[[ Dataset records open ]]

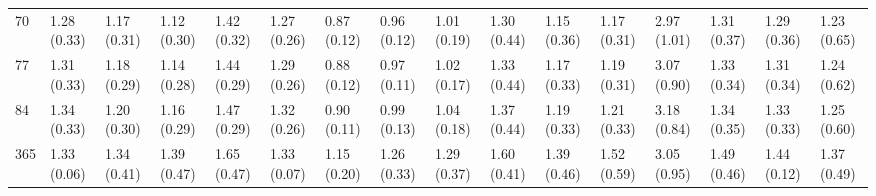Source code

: \begin{tabular}{llllllllllllllll}
70  &  1.28 (0.33) &  1.17 (0.31) &  1.12 (0.30) &  1.42 (0.32) &  1.27 (0.26) &  0.87 (0.12) &  0.96 (0.12) &  1.01 (0.19) &  1.30 (0.44) &  1.15 (0.36) &  1.17 (0.31) &  2.97 (1.01) &  1.31 (0.37) &  1.29 (0.36) &  1.23 (0.65) \\
77  &  1.31 (0.33) &  1.18 (0.29) &  1.14 (0.28) &  1.44 (0.29) &  1.29 (0.26) &  0.88 (0.12) &  0.97 (0.11) &  1.02 (0.17) &  1.33 (0.44) &  1.17 (0.33) &  1.19 (0.31) &  3.07 (0.90) &  1.33 (0.34) &  1.31 (0.34) &  1.24 (0.62) \\
84  &  1.34 (0.33) &  1.20 (0.30) &  1.16 (0.29) &  1.47 (0.29) &  1.32 (0.26) &  0.90 (0.11) &  0.99 (0.13) &  1.04 (0.18) &  1.37 (0.44) &  1.19 (0.33) &  1.21 (0.33) &  3.18 (0.84) &  1.34 (0.35) &  1.33 (0.33) &  1.25 (0.60) \\
365 &  1.33 (0.06) &  1.34 (0.41) &  1.39 (0.47) &  1.65 (0.47) &  1.33 (0.07) &  1.15 (0.20) &  1.26 (0.33) &  1.29 (0.37) &  1.60 (0.41) &  1.39 (0.46) &  1.52 (0.59) &  3.05 (0.95) &  1.49 (0.46) &  1.44 (0.12) &  1.37 (0.49) \\
\bottomrule
\end{tabular}
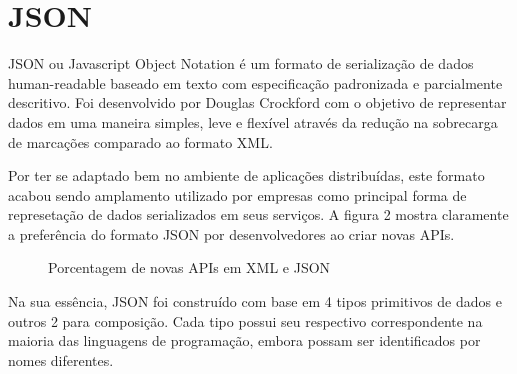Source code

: \section{JSON}

JSON ou Javascript Object Notation é um formato de serialização de dados human-readable baseado em texto com especificação padronizada e parcialmente descritivo. Foi desenvolvido por Douglas Crockford com o objetivo de representar dados em uma maneira simples, leve e flexível através da redução na sobrecarga de marcações comparado ao formato XML.

Por ter se adaptado bem no ambiente de aplicações distribuídas, este formato acabou sendo amplamento utilizado por empresas como principal forma de represetação de dados serializados em seus serviços. A figura 2 mostra claramente a preferência do formato JSON por desenvolvedores ao criar novas APIs. \cite{Duvander2013}

\begin{figure}[H]
  \centering
  \caption{Porcentagem de novas APIs em XML e JSON}
\end{figure}

Na sua essência, JSON foi construído com base em 4 tipos primitivos de dados e outros 2 para composição. Cada tipo possui seu respectivo correspondente na maioria das linguagens de programação, embora possam ser identificados por nomes diferentes. \cite{Droettboom2015}

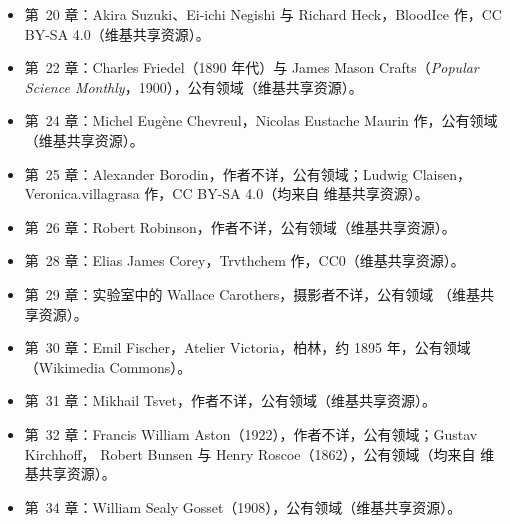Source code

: \begin{itemize}
        来自 维基共享资源）。
  \item 第~20 章：Akira Suzuki、Ei-ichi Negishi 与 Richard Heck，BloodIce 作，CC BY-SA
        4.0（维基共享资源）。
  \item 第~22 章：Charles Friedel（1890 年代）与 James Mason Crafts（\textit{Popular
        Science Monthly}，1900），公有领域（维基共享资源）。
  \item 第~24 章：Michel Eug\`ene Chevreul，Nicolas Eustache Maurin 作，公有领域
        （维基共享资源）。
  \item 第~25 章：Alexander Borodin，作者不详，公有领域；Ludwig Claisen，
        Veronica.villagrasa 作，CC BY-SA 4.0（均来自 维基共享资源）。
  \item 第~26 章：Robert Robinson，作者不详，公有领域（维基共享资源）。
  \item 第~28 章：Elias James Corey，Trvthchem 作，CC0（维基共享资源）。
  \item 第~29 章：实验室中的 Wallace Carothers，摄影者不详，公有领域
        （维基共享资源）。
  \item 第~30 章：Emil Fischer，Atelier Victoria，柏林，约 1895 年，公有领域（Wikimedia
        Commons）。
  \item 第~31 章：Mikhail Tsvet，作者不详，公有领域（维基共享资源）。
  \item 第~32 章：Francis William Aston（1922），作者不详，公有领域；Gustav Kirchhoff，
        Robert Bunsen 与 Henry Roscoe（1862），公有领域（均来自 维基共享资源）。
  \item 第~34 章：William Sealy Gosset（1908），公有领域（维基共享资源）。
\end{itemize}
\clearpage
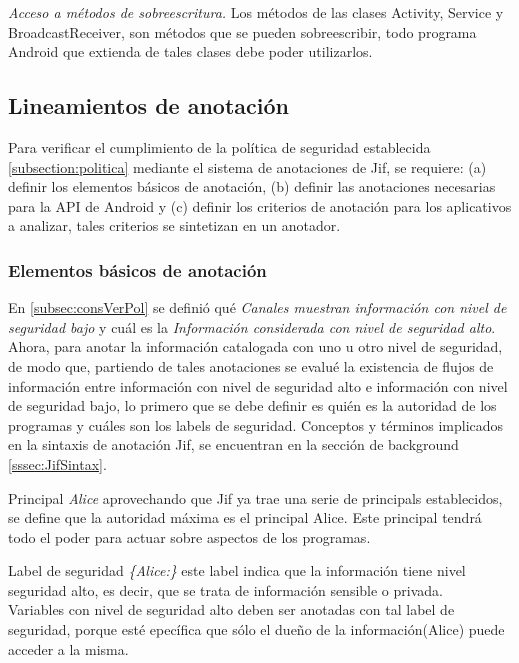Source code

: \textit{Acceso a métodos de sobreescritura.}\newline
Los métodos de las clases Activity, Service y BroadcastReceiver, son métodos
que se pueden sobreescribir, todo programa Android que extienda de tales clases
debe poder utilizarlos.

\subsection{Lineamientos de anotación}
\label{subsec:linemientos}
Para verificar el cumplimiento de la política de seguridad
establecida \ref{subsection:politica} mediante el sistema de anotaciones de Jif,
se requiere: (a) definir los elementos básicos de anotación, (b) definir
las anotaciones necesarias para la API de Android y (c) definir los
criterios de anotación para los aplicativos a analizar, tales 
criterios se sintetizan en un anotador.

\subsubsection{Elementos básicos de anotación}
En \ref{subsec:consVerPol} se definió qué \textit{Canales muestran
información con nivel de seguridad bajo} y cuál es la \textit{Información
considerada con nivel de seguridad alto}. Ahora, para anotar la información
catalogada con uno u otro nivel de seguridad, de modo que, partiendo de tales
anotaciones se evalué la existencia de flujos de información entre información
con nivel de seguridad alto e información con nivel de seguridad bajo, lo primero
que se debe definir es quién es la autoridad de los programas y cuáles son los
labels de seguridad.\newline
Conceptos y términos implicados en la sintaxis de anotación Jif, se
encuentran en la sección de background \ref{sssec:JifSintax}.

Principal \emph{Alice}\newline
aprovechando que Jif ya trae una serie de principals establecidos, se define que
la autoridad máxima es el principal Alice. Este principal tendrá todo el poder
para actuar sobre aspectos de los programas.

Label de seguridad \emph{\{Alice:\}}\newline
este label indica que la información tiene nivel seguridad alto, es decir, que
se trata de información sensible o privada.\\
Variables con nivel de seguridad alto deben ser anotadas con tal label de
seguridad, porque esté epecífica que sólo el dueño de la información(Alice)
puede acceder a la misma. 

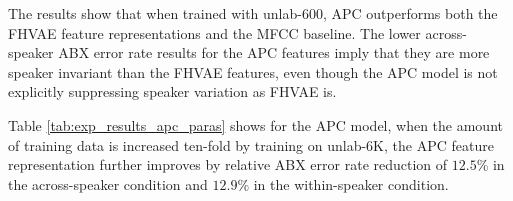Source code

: \documentclass[transmag]{IEEEtran}
\begin{document}

The results show that when trained with unlab-600,  APC  outperforms both the FHVAE feature representations and the MFCC baseline. The lower across-speaker ABX error rate results for the APC features imply that they are more speaker invariant than the FHVAE features, even though the APC model is not explicitly suppressing speaker variation as FHVAE is.



Table \ref{tab:exp_results_apc_paras} shows for the APC model, when 
the amount of training data is increased ten-fold by training  on  unlab-6K, the APC feature representation further improves
by relative ABX error rate reduction of $12.5\%$ in the across-speaker condition and $12.9\%$ in the within-speaker condition.



\end{document}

[[ Dataset records closed ]]

Work to complete: For this exercise, copy each line of the data above exactly, from the first through the line containing "1.23 (0.65) \\", and drop the pictures.

Result of this task:
Source code

: \begin{tabular}{llllllllllllllll}
70  &  1.28 (0.33) &  1.17 (0.31) &  1.12 (0.30) &  1.42 (0.32) &  1.27 (0.26) &  0.87 (0.12) &  0.96 (0.12) &  1.01 (0.19) &  1.30 (0.44) &  1.15 (0.36) &  1.17 (0.31) &  2.97 (1.01) &  1.31 (0.37) &  1.29 (0.36) &  1.23 (0.65) \\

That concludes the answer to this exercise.